Problem details: Your copy should match the records exactly, except that it contains no pictures.

▬▬▬▬▬▬

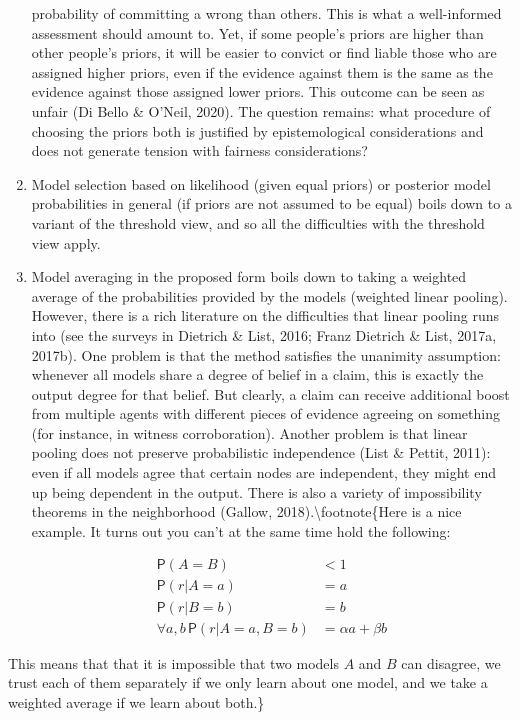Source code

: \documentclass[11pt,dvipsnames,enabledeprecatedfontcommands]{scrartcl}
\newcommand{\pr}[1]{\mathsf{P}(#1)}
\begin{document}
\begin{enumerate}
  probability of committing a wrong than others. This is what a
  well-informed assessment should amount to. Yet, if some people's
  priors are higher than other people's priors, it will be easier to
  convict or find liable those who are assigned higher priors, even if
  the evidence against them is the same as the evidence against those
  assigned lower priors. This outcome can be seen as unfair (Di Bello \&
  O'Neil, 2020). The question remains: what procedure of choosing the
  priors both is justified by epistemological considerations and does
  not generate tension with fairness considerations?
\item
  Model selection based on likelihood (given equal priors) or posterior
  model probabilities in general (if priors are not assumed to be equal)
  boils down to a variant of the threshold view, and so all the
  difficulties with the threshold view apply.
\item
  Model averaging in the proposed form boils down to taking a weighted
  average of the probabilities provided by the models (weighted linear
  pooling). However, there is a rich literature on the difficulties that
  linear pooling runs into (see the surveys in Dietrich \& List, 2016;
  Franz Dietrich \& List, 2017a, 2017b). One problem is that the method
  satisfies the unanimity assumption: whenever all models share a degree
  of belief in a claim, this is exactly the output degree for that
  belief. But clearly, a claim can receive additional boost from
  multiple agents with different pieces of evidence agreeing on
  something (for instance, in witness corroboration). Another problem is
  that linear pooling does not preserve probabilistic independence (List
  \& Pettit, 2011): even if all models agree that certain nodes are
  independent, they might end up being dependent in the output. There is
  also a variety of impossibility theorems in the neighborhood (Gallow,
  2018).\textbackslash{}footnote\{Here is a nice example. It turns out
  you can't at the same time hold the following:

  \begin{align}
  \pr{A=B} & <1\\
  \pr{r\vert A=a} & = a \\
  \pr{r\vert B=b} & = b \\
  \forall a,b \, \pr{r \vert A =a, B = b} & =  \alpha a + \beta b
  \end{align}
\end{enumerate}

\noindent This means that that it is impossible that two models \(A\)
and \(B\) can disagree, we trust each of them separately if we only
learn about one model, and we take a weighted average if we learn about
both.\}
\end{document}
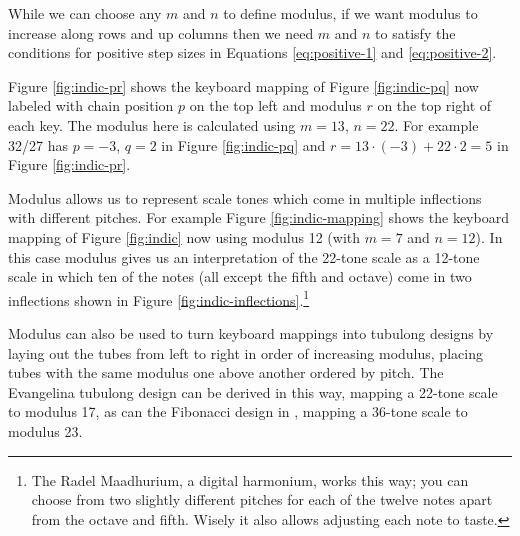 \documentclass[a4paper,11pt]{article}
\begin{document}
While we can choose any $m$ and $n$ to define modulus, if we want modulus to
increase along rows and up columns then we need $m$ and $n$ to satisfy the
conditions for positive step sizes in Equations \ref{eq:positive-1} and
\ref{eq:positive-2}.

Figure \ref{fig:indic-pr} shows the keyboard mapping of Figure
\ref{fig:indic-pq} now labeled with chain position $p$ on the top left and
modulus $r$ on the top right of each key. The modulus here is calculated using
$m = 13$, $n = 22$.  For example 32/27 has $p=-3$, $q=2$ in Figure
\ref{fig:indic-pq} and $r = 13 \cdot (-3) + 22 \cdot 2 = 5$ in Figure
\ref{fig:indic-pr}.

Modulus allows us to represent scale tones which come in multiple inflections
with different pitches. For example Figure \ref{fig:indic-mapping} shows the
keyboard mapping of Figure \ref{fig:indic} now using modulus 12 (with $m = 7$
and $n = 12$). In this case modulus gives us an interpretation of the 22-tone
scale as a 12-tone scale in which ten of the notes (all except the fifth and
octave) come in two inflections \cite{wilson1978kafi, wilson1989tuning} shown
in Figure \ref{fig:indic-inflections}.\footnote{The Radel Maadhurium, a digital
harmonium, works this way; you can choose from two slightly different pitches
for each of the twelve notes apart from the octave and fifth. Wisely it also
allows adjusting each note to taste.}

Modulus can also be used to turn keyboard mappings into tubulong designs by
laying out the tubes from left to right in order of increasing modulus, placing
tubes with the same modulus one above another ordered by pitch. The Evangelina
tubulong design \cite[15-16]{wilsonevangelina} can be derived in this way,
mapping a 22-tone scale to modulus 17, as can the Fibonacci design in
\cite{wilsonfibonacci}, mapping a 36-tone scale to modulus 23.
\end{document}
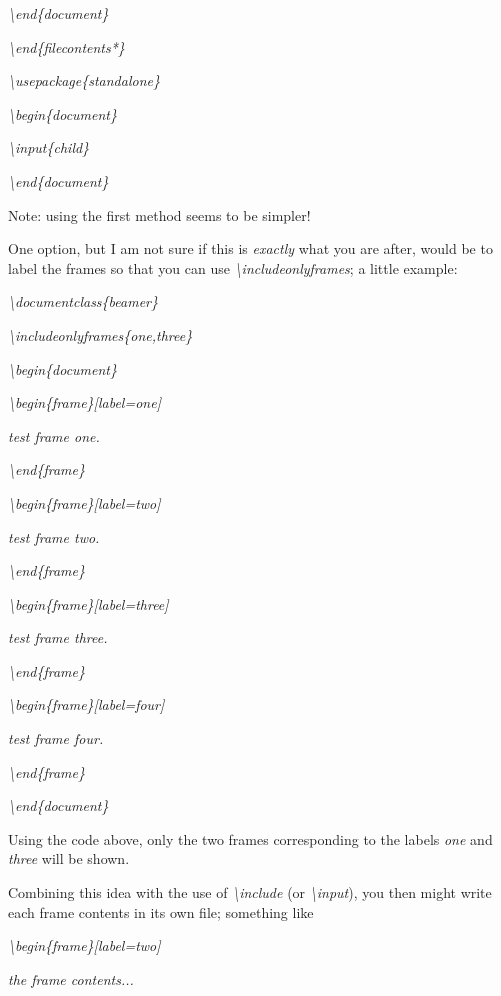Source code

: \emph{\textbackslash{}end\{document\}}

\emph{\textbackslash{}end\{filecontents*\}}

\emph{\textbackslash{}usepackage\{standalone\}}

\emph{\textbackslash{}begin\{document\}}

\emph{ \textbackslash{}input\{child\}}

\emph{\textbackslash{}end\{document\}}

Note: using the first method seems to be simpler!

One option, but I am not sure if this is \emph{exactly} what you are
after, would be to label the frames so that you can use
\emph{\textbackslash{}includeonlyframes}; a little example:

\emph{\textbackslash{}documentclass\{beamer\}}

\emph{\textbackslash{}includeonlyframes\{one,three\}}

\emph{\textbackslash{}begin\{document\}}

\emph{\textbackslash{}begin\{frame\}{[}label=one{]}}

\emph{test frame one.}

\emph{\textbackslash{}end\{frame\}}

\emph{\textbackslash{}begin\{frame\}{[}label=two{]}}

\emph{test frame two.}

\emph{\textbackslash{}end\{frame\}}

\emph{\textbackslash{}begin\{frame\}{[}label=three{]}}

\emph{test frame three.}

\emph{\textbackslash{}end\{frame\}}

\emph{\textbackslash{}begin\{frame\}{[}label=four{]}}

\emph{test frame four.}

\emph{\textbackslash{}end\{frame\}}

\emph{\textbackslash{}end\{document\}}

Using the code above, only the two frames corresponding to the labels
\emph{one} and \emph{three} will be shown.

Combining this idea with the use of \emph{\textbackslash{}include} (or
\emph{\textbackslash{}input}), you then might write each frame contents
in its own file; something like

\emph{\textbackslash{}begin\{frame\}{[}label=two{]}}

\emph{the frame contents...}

▬▬▬▬▬▬

Task response:
Source code

: \documentclass[11pt,dvipsnames,enabledeprecatedfontcommands]{scrartcl}
\newcommand{\pr}[1]{\mathsf{P}(#1)}
\begin{document}
\begin{enumerate}
  probability of committing a wrong than others. This is what a
  well-informed assessment should amount to. Yet, if some people's
  priors are higher than other people's priors, it will be easier to
  convict or find liable those who are assigned higher priors, even if
  the evidence against them is the same as the evidence against those
  assigned lower priors. This outcome can be seen as unfair (Di Bello \&
  O'Neil, 2020). The question remains: what procedure of choosing the
  priors both is justified by epistemological considerations and does
  not generate tension with fairness considerations?
\item
  Model selection based on likelihood (given equal priors) or posterior
  model probabilities in general (if priors are not assumed to be equal)
  boils down to a variant of the threshold view, and so all the
  difficulties with the threshold view apply.
\item
  Model averaging in the proposed form boils down to taking a weighted
  average of the probabilities provided by the models (weighted linear
  pooling). However, there is a rich literature on the difficulties that
  linear pooling runs into (see the surveys in Dietrich \& List, 2016;
  Franz Dietrich \& List, 2017a, 2017b). One problem is that the method
  satisfies the unanimity assumption: whenever all models share a degree
  of belief in a claim, this is exactly the output degree for that
  belief. But clearly, a claim can receive additional boost from
  multiple agents with different pieces of evidence agreeing on
  something (for instance, in witness corroboration). Another problem is
  that linear pooling does not preserve probabilistic independence (List
  \& Pettit, 2011): even if all models agree that certain nodes are
  independent, they might end up being dependent in the output. There is
  also a variety of impossibility theorems in the neighborhood (Gallow,
  2018).\textbackslash{}footnote\{Here is a nice example. It turns out
  you can't at the same time hold the following:

  \begin{align}
  \pr{A=B} & <1\\
  \pr{r\vert A=a} & = a \\
  \pr{r\vert B=b} & = b \\
  \forall a,b \, \pr{r \vert A =a, B = b} & =  \alpha a + \beta b
  \end{align}
\end{enumerate}

\noindent This means that that it is impossible that two models \(A\)
and \(B\) can disagree, we trust each of them separately if we only
learn about one model, and we take a weighted average if we learn about
both.\}
\end{document}
 \documentclass[a4paper,11pt]{article}
\begin{document}
While we can choose any $m$ and $n$ to define modulus, if we want modulus to
increase along rows and up columns then we need $m$ and $n$ to satisfy the
conditions for positive step sizes in Equations \ref{eq:positive-1} and
\ref{eq:positive-2}.

Figure \ref{fig:indic-pr} shows the keyboard mapping of Figure
\ref{fig:indic-pq} now labeled with chain position $p$ on the top left and
modulus $r$ on the top right of each key. The modulus here is calculated using
$m = 13$, $n = 22$.  For example 32/27 has $p=-3$, $q=2$ in Figure
\ref{fig:indic-pq} and $r = 13 \cdot (-3) + 22 \cdot 2 = 5$ in Figure
\ref{fig:indic-pr}.

Modulus allows us to represent scale tones which come in multiple inflections
with different pitches. For example Figure \ref{fig:indic-mapping} shows the
keyboard mapping of Figure \ref{fig:indic} now using modulus 12 (with $m = 7$
and $n = 12$). In this case modulus gives us an interpretation of the 22-tone
scale as a 12-tone scale in which ten of the notes (all except the fifth and
octave) come in two inflections \cite{wilson1978kafi, wilson1989tuning} shown
in Figure \ref{fig:indic-inflections}.\footnote{The Radel Maadhurium, a digital
harmonium, works this way; you can choose from two slightly different pitches
for each of the twelve notes apart from the octave and fifth. Wisely it also
allows adjusting each note to taste.}

Modulus can also be used to turn keyboard mappings into tubulong designs by
laying out the tubes from left to right in order of increasing modulus, placing
tubes with the same modulus one above another ordered by pitch. The Evangelina
tubulong design \cite[15-16]{wilsonevangelina} can be derived in this way,
mapping a 22-tone scale to modulus 17, as can the Fibonacci design in
\cite{wilsonfibonacci}, mapping a 36-tone scale to modulus 23.
\end{document}
Source code

: \emph{\textbackslash{}end\{document\}}

\emph{\textbackslash{}end\{filecontents*\}}

\emph{\textbackslash{}usepackage\{standalone\}}

\emph{\textbackslash{}begin\{document\}}

\emph{ \textbackslash{}input\{child\}}

\emph{\textbackslash{}end\{document\}}

Note: using the first method seems to be simpler!

One option, but I am not sure if this is \emph{exactly} what you are
after, would be to label the frames so that you can use
\emph{\textbackslash{}includeonlyframes}; a little example:

\emph{\textbackslash{}documentclass\{beamer\}}

\emph{\textbackslash{}includeonlyframes\{one,three\}}

\emph{\textbackslash{}begin\{document\}}

\emph{\textbackslash{}begin\{frame\}{[}label=one{]}}

\emph{test frame one.}

\emph{\textbackslash{}end\{frame\}}

\emph{\textbackslash{}begin\{frame\}{[}label=two{]}}

\emph{test frame two.}

\emph{\textbackslash{}end\{frame\}}

\emph{\textbackslash{}begin\{frame\}{[}label=three{]}}

\emph{test frame three.}

\emph{\textbackslash{}end\{frame\}}

\emph{\textbackslash{}begin\{frame\}{[}label=four{]}}

\emph{test frame four.}

\emph{\textbackslash{}end\{frame\}}

\emph{\textbackslash{}end\{document\}}

Using the code above, only the two frames corresponding to the labels
\emph{one} and \emph{three} will be shown.

Combining this idea with the use of \emph{\textbackslash{}include} (or
\emph{\textbackslash{}input}), you then might write each frame contents
in its own file; something like

\emph{\textbackslash{}begin\{frame\}{[}label=two{]}}

\emph{the frame contents...}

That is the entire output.